→ **TRY IT**
Extract, from the records beneath this instruction, each line that contains the word "document".
##### AVAILABLE DATA #####
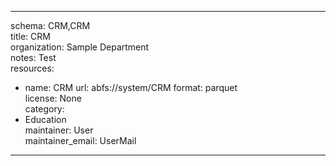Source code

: 


---  
schema: CRM,CRM  
title: CRM  
organization: Sample Department  
notes: Test  
resources:  
  - name: CRM 
    url: abfs://system/CRM 
    format: parquet  
license: None  
category:
  - Education  
maintainer: User  
maintainer_email: UserMail  
---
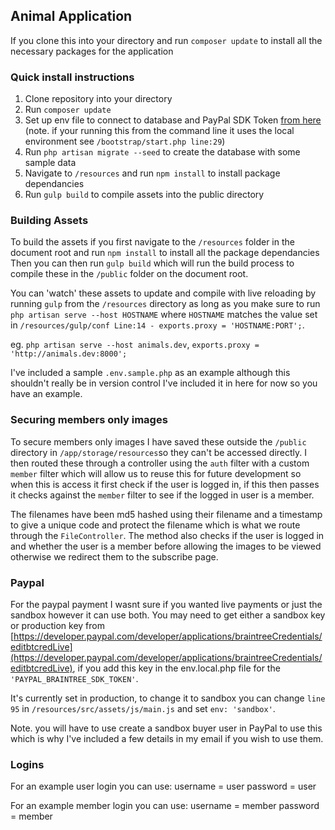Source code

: ## Animal Application

If you clone this into your directory and run `composer update` to install all the necessary packages for the application

### Quick install instructions
1. Clone repository into your directory
2. Run `composer update`
3. Set up env file to connect to database and PayPal SDK Token [from here](https://developer.paypal.com/developer/applications/braintreeCredentials/editbtcredLive) (note. if your running this from the command line it uses the local environment see `/bootstrap/start.php line:29`)
4. Run `php artisan migrate --seed` to create the database with some sample data
5. Navigate to `/resources` and run `npm install` to install package dependancies
6. Run `gulp build` to compile assets into the public directory


###  Building Assets
To build the assets if you first navigate to the `/resources` folder in the document root and run `npm install` to install all the package dependancies
Then you can then run `gulp build` which will run the build process to compile these in the `/public` folder on the document root.

You can 'watch' these assets to update and compile with live reloading by running `gulp` from the `/resources` directory as long as you make sure to run `php artisan serve --host HOSTNAME` where `HOSTNAME` matches the value set in `/resources/gulp/conf Line:14 - exports.proxy = 'HOSTNAME:PORT';`.

eg. `php artisan serve --host animals.dev`, `exports.proxy = 'http://animals.dev:8000';`


I've included a sample `.env.sample.php` as an example although this shouldn't really be in version control I've included it in here for now so you have an example.


### Securing members only images
To secure members only images I have saved these outside the `/public` directory in `/app/storage/resources`so they can't be accessed directly. I then routed these through a controller using the `auth` filter with a custom `member` filter which will allow us to reuse this for future development so when this is access it first check if the user is logged in, if this then passes it checks against the `member` filter to see if the logged in user is a member. 

The filenames have been md5 hashed using their filename and a timestamp to give a unique code and protect the filename which is what we route through the `FileController`. The method also checks if the user is logged in and whether the user is a member before allowing the images to be viewed otherwise we redirect them to the subscribe page.


### Paypal

For the paypal payment I wasnt sure if you wanted live payments or just the sandbox however it can use both. You may need to get either a sandbox key or production key from [https://developer.paypal.com/developer/applications/braintreeCredentials/editbtcredLive](https://developer.paypal.com/developer/applications/braintreeCredentials/editbtcredLive), if you add this key in the env.local.php file for the `'PAYPAL_BRAINTREE_SDK_TOKEN'`.

It's currently set in production, to change it to sandbox you can change `line 95` in `/resources/src/assets/js/main.js` and set `env: 'sandbox'`.

Note. you will have to use create a sandbox buyer user in PayPal to use this which is why I've included a few details in my email if you wish to use them.


### Logins

For an example user login you can use:
username = user
password = user

For an example member login you can use:
username = member
password = member
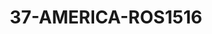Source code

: ---
title: 37-AMERICA-ROS1516
image: /v1543919832/viterbo/37-AMERICA-ROS1516.jpg
brand: rosa-clara
layout: vestito
---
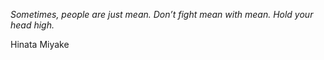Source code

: <i>Sometimes, people are just mean. Don’t fight mean with mean. Hold your head high.</i>

Hinata Miyake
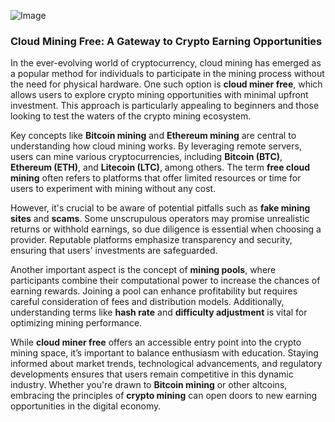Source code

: 
![Image](https://github.com/user-attachments/assets/31692037-0104-4703-abd1-696b6a7dd41b)
### Cloud Mining Free: A Gateway to Crypto Earning Opportunities

In the ever-evolving world of cryptocurrency, cloud mining has emerged as a popular method for individuals to participate in the mining process without the need for physical hardware. One such option is **cloud miner free**, which allows users to explore crypto mining opportunities with minimal upfront investment. This approach is particularly appealing to beginners and those looking to test the waters of the crypto mining ecosystem.

Key concepts like **Bitcoin mining** and **Ethereum mining** are central to understanding how cloud mining works. By leveraging remote servers, users can mine various cryptocurrencies, including **Bitcoin (BTC)**, **Ethereum (ETH)**, and **Litecoin (LTC)**, among others. The term **free cloud mining** often refers to platforms that offer limited resources or time for users to experiment with mining without any cost.

However, it's crucial to be aware of potential pitfalls such as **fake mining sites** and **scams**. Some unscrupulous operators may promise unrealistic returns or withhold earnings, so due diligence is essential when choosing a provider. Reputable platforms emphasize transparency and security, ensuring that users' investments are safeguarded.

Another important aspect is the concept of **mining pools**, where participants combine their computational power to increase the chances of earning rewards. Joining a pool can enhance profitability but requires careful consideration of fees and distribution models. Additionally, understanding terms like **hash rate** and **difficulty adjustment** is vital for optimizing mining performance.

While **cloud miner free** offers an accessible entry point into the crypto mining space, it’s important to balance enthusiasm with education. Staying informed about market trends, technological advancements, and regulatory developments ensures that users remain competitive in this dynamic industry. Whether you're drawn to **Bitcoin mining** or other altcoins, embracing the principles of **crypto mining** can open doors to new earning opportunities in the digital economy.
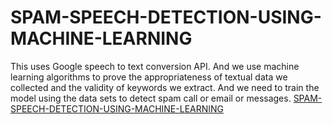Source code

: # SPAM-SPEECH-DETECTION-USING-MACHINE-LEARNING
This uses Google speech to text conversion API. And we use machine learning algorithms to prove the appropriateness of textual data we collected and the validity of keywords we extract. And we need to train the model using the data sets to detect spam call or email or messages.
<a href="https://github.com/dsaisrujan/SPAM-SPEECH-DETECTION-USING-MACHINE-LEARNING/blob/Report/PUBLICATION%20DETECTING%20SPAM%20SPEECH%20BY%20ITS%20CONTENT%20USING%20MACHINE%20LEARNING.pdf">SPAM-SPEECH-DETECTION-USING-MACHINE-LEARNING</a>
#####
→ **ANSWER BELOW**
To build the assets if you first navigate to the `/resources` folder in the document root and run `npm install` to install all the package dependancies
Then you can then run `gulp build` which will run the build process to compile these in the `/public` folder on the document root.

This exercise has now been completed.